Aggregate a search result?

Hello, I have documents with fields:

  • session_id
  • user_id
    Every document represent a user request in a conversation.
    Example :

    when I execute a simple aggregation to show for each user how much dialogs he has:

{
"size": 0,
"aggs": {
"2": {
"terms": {
"field": "user_id.keyword"
},
"aggs": {
"1": {
"cardinality": {
"field": "session_id.keyword"
}
}
}
}
}
}

which shows :


But my goal is to aggregate the dialog count in the result (the value of the keys in the result) of the last aggregation to obtain this :
50

If you have many unique users and you want to do behavioural analysis on them I'd suggest looking at entity centric indexes.

Thank you for your reply,
So, there is no solution to make this directly from an ES query ?

you could probably achieve this with a scripted aggregation but not at large scale with many users.

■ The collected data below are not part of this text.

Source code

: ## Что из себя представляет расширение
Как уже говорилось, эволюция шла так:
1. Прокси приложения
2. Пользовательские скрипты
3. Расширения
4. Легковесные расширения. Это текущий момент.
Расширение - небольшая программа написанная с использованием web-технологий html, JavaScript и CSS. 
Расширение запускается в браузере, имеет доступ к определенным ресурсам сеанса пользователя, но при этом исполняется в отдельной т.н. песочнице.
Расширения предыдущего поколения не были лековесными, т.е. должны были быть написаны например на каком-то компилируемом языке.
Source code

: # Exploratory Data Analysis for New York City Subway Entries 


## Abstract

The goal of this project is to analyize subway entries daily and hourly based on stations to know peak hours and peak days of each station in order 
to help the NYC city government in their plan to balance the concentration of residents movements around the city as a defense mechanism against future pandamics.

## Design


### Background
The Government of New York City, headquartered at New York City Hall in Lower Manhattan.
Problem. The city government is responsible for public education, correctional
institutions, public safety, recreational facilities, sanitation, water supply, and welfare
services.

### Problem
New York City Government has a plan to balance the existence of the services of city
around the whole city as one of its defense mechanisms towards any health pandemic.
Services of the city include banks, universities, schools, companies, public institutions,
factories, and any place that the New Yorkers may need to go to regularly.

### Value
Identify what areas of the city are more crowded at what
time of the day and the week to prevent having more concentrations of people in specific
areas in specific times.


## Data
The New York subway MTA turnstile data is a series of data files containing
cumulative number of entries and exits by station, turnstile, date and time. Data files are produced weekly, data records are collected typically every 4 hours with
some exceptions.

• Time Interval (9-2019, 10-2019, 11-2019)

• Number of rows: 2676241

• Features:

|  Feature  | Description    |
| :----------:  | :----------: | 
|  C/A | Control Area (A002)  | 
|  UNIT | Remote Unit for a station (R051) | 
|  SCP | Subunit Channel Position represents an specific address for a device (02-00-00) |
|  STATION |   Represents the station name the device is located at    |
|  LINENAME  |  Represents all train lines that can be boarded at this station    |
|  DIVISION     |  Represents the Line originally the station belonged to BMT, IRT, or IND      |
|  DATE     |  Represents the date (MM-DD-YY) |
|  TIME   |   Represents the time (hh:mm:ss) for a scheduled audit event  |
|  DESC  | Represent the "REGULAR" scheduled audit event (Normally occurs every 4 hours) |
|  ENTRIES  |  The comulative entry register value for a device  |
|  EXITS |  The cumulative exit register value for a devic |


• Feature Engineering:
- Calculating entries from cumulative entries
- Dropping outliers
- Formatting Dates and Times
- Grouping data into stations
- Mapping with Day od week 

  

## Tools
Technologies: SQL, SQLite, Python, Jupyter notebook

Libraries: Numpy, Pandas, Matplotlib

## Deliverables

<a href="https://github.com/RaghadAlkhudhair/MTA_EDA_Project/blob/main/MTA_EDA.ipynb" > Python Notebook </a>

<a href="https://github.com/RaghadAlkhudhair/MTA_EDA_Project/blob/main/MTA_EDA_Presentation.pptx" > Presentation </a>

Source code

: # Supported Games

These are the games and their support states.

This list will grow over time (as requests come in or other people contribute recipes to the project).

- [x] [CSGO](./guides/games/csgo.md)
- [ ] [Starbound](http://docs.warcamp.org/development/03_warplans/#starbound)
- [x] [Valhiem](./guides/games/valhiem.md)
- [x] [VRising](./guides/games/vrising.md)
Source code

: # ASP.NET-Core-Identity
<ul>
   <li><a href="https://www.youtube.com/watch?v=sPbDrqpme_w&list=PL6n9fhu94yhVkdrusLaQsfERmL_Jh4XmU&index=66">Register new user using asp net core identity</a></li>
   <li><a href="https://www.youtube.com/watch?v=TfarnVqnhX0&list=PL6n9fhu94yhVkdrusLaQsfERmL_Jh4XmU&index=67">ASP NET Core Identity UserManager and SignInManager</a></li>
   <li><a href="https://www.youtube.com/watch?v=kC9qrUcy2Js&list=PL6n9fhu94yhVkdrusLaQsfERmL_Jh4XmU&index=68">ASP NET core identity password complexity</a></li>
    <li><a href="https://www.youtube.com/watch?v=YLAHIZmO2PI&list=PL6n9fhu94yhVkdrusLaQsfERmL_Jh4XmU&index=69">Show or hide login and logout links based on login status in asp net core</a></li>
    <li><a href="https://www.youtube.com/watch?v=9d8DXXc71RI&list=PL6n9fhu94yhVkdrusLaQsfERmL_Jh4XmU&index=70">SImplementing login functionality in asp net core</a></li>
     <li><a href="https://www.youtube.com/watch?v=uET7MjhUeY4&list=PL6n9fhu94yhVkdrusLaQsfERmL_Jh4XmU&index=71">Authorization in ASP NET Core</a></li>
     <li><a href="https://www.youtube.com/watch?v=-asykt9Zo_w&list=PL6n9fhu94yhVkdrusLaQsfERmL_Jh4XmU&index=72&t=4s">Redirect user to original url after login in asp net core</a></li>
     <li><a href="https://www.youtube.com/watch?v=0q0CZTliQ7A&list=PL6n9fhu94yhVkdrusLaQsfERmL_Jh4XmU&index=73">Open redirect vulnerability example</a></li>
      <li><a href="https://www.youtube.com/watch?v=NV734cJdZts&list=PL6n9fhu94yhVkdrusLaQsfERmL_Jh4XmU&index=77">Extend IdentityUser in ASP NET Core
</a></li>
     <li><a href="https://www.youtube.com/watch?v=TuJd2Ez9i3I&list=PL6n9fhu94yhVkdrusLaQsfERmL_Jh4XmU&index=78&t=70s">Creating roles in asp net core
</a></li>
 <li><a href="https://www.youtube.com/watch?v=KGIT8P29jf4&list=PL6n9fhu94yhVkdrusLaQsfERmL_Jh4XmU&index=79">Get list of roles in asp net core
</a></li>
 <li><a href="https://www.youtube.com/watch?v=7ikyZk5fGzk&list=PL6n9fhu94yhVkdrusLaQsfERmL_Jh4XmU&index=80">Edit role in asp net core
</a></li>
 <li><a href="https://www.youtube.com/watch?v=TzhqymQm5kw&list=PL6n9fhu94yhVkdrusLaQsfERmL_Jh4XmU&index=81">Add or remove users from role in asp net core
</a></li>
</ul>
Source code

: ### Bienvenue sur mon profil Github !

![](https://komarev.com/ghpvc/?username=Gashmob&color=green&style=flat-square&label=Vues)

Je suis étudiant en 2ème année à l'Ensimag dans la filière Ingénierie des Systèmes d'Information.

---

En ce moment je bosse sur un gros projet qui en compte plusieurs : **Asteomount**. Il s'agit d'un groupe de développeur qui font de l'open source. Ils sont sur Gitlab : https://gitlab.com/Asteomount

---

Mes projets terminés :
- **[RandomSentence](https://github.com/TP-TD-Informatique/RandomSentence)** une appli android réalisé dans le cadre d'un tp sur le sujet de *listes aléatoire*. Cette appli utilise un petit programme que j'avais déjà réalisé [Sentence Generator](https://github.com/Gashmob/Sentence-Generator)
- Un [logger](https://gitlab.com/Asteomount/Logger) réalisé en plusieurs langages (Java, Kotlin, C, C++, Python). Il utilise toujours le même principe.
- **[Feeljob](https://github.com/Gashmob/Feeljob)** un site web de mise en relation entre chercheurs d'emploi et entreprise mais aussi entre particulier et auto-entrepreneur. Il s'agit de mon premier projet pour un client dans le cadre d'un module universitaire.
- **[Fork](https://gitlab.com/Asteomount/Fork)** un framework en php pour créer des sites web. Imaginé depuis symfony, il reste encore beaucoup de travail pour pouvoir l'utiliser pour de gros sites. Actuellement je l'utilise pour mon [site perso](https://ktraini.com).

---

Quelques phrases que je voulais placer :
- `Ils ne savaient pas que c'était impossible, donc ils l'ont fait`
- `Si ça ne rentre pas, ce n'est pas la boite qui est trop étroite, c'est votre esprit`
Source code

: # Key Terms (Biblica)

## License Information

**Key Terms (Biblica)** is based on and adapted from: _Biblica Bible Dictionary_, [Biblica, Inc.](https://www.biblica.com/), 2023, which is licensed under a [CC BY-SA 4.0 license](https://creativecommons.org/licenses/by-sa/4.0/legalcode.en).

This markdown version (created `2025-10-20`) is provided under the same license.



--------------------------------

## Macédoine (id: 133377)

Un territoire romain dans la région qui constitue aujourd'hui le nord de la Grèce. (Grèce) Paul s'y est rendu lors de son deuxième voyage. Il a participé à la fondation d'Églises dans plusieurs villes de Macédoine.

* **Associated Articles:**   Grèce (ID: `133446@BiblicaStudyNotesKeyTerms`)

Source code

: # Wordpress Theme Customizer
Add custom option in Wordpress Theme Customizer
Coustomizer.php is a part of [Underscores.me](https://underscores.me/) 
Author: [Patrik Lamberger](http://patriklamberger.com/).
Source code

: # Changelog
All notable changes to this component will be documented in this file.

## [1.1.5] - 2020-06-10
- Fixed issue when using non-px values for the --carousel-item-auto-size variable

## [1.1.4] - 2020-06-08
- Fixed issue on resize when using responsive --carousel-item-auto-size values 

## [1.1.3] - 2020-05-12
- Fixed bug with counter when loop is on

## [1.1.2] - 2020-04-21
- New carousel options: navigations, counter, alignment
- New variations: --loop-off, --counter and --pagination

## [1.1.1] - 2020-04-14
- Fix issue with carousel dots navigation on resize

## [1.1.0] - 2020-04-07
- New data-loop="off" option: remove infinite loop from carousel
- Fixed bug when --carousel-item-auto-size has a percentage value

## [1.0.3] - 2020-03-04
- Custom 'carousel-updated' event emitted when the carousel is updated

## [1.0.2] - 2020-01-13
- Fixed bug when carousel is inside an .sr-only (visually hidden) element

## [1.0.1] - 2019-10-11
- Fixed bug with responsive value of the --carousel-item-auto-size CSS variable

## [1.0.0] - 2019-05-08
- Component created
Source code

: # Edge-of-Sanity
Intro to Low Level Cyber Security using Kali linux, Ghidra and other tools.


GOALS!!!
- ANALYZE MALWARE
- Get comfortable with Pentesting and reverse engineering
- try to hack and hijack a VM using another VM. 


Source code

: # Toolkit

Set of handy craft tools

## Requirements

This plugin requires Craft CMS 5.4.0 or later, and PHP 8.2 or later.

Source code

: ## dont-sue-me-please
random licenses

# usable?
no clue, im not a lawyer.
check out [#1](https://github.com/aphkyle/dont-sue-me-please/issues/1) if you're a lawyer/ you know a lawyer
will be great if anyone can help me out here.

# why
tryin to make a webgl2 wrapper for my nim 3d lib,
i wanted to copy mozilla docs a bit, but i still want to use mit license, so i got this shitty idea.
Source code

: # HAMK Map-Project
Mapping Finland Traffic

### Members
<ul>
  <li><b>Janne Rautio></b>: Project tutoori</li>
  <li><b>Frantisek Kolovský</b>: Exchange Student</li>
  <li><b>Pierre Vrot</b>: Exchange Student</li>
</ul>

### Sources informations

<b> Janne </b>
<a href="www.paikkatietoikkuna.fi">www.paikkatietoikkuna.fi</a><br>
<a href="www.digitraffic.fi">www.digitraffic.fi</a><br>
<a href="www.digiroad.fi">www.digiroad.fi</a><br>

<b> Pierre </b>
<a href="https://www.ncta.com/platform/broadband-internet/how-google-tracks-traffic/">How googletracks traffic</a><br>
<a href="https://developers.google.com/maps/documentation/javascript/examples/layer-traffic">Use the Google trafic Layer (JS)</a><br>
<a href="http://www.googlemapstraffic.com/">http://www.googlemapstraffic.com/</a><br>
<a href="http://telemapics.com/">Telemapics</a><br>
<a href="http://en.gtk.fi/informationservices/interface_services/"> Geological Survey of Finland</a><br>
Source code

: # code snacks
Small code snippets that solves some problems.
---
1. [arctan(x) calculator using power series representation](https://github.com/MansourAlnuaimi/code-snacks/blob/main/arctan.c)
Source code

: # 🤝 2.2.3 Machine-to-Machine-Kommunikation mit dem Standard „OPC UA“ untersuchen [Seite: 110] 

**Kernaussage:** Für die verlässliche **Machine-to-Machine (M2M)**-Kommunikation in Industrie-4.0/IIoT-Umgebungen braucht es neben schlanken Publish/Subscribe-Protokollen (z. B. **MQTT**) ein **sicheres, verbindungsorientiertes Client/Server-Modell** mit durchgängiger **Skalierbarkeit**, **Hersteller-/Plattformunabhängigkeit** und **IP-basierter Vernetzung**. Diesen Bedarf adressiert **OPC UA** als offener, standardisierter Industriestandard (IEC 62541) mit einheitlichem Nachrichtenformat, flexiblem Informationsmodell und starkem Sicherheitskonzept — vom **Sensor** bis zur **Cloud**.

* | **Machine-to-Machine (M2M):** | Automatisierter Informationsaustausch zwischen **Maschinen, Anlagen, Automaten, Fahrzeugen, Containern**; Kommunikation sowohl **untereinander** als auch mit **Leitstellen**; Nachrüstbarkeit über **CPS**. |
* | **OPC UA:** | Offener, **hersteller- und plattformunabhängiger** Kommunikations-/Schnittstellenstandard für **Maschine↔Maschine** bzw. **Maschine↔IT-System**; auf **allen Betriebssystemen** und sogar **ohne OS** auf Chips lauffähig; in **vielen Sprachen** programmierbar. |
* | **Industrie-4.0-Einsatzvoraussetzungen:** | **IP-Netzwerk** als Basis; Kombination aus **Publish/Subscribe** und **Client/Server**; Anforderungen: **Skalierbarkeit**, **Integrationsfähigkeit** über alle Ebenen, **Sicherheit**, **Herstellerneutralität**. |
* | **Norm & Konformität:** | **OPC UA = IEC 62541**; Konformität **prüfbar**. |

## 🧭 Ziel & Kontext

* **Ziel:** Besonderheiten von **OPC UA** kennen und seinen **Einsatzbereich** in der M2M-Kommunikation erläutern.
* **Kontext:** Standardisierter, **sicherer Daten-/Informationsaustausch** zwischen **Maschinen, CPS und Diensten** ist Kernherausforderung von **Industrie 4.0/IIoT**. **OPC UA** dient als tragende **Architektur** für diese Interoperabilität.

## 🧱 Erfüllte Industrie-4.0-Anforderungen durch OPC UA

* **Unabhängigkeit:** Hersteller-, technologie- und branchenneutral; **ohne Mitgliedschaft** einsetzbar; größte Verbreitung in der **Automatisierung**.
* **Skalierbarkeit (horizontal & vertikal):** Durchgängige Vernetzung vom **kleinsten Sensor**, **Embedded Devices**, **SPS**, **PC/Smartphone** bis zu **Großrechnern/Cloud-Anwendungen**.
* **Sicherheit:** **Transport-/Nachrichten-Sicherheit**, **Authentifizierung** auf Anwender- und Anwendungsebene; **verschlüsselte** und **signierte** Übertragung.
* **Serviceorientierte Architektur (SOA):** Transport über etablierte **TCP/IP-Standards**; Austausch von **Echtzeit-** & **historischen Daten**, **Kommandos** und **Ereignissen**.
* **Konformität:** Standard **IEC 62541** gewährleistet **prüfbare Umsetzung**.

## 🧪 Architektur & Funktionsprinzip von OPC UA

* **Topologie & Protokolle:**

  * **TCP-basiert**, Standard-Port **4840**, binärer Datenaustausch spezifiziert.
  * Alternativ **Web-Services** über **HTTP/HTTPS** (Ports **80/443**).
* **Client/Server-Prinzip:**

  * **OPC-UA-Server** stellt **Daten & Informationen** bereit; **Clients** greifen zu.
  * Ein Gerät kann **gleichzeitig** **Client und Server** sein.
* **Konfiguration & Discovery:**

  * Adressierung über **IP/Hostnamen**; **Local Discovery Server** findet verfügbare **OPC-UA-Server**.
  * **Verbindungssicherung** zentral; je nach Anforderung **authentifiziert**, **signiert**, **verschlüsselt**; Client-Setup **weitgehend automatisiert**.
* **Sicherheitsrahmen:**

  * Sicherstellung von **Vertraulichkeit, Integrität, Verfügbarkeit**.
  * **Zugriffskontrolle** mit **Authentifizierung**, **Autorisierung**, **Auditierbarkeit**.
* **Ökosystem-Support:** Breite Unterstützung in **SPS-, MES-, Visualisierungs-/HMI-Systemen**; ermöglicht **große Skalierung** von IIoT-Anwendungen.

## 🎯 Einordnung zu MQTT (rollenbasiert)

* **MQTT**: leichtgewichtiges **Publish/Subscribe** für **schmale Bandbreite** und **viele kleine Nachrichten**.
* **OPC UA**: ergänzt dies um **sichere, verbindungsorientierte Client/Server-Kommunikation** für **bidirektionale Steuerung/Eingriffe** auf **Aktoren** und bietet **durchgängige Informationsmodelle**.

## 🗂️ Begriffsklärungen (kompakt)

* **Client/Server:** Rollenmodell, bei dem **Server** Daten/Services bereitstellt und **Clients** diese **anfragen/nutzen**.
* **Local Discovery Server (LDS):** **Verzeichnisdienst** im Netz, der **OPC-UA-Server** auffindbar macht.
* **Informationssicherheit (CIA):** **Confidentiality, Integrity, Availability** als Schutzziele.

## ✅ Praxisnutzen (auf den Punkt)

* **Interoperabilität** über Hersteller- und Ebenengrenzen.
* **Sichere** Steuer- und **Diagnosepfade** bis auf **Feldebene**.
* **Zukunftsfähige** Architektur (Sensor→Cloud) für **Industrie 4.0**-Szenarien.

Thank you for your reply sir,
Since I'm new to scripted aggregations, can you help me by providing a quick implementation for my problem please ?
Thank you,

The entity centric indexes concept is very useful in my case. I have to make an entity per user showing the number of sessions for each user.
But for fast solving, I have tried the scripted aggregation, but I found that it loops over all the documents which is not a good idea on a large scale of documents, there is no way to make scripted aggregation on search result ? I don't really want to make aggregation on each bucket, it's a global aggregation but based on the search result.
Thank you.

Aggregations only execute on docs that match search results (unless you're explicitly using a global aggregation at the root)

Thank you for your reply.
I mean in my case, I have all the documents in the search result, I don't filter documents. But what I wanted to do is to group the value obtained in the result :


I have Occurence of 3 => 1 and Occurence of 1 => 2. So the goal is to group the aggregation result based on values obtained.

How many unique users will you have in the production system?

It's a big number, i'm sure it is more than 1000 daily users, so it's not good to loop all the documents ...

What you see in your last example JSON results there isn't half of it either.

Each cardinality count of the number of unique sessions is derived from either a Map of unique session IDs or a probabilistic data structure based on hashes behind the scenes. It won't be cheap in terms of RAM when you multiply by numbers of users.

The entity centric index approach is probably the best way to go for any mass behavioural analysis.

@Mark_Harwood Thank you for your support. I think the entity centric index approach is the best way to do this also and it will helps to obtain more graphs in the future.
But to make this topic useful, I will share the Scripted Metric Aggregation request, so it can help others.

POST test/_search
{
"size": 0,
"aggs": {
"colorgroups": {
"scripted_metric": {
"init_script": "state.transactions = [:]",
"map_script": "state.transactions[doc['session_id.keyword'].value] = doc['user_id.keyword'].value",
"combine_script": "return state.transactions;",
"reduce_script": "def result = [:]; def output = [:]; for (a in states) {for (session in a.keySet()) {if (result[a[session]] == null) {result[a[session]]=0} result[a[session]]++;}} for (a in result.values()){if (output[a.toString()]== null) {output[a.toString()]=0} output[a.toString()]++;} return output;"
}
}
}
}


Thank you.

Glad you got something working but watch out for slow response times and/or "circuit breaker" exceptions for RAM use if you throw this at a lot of data.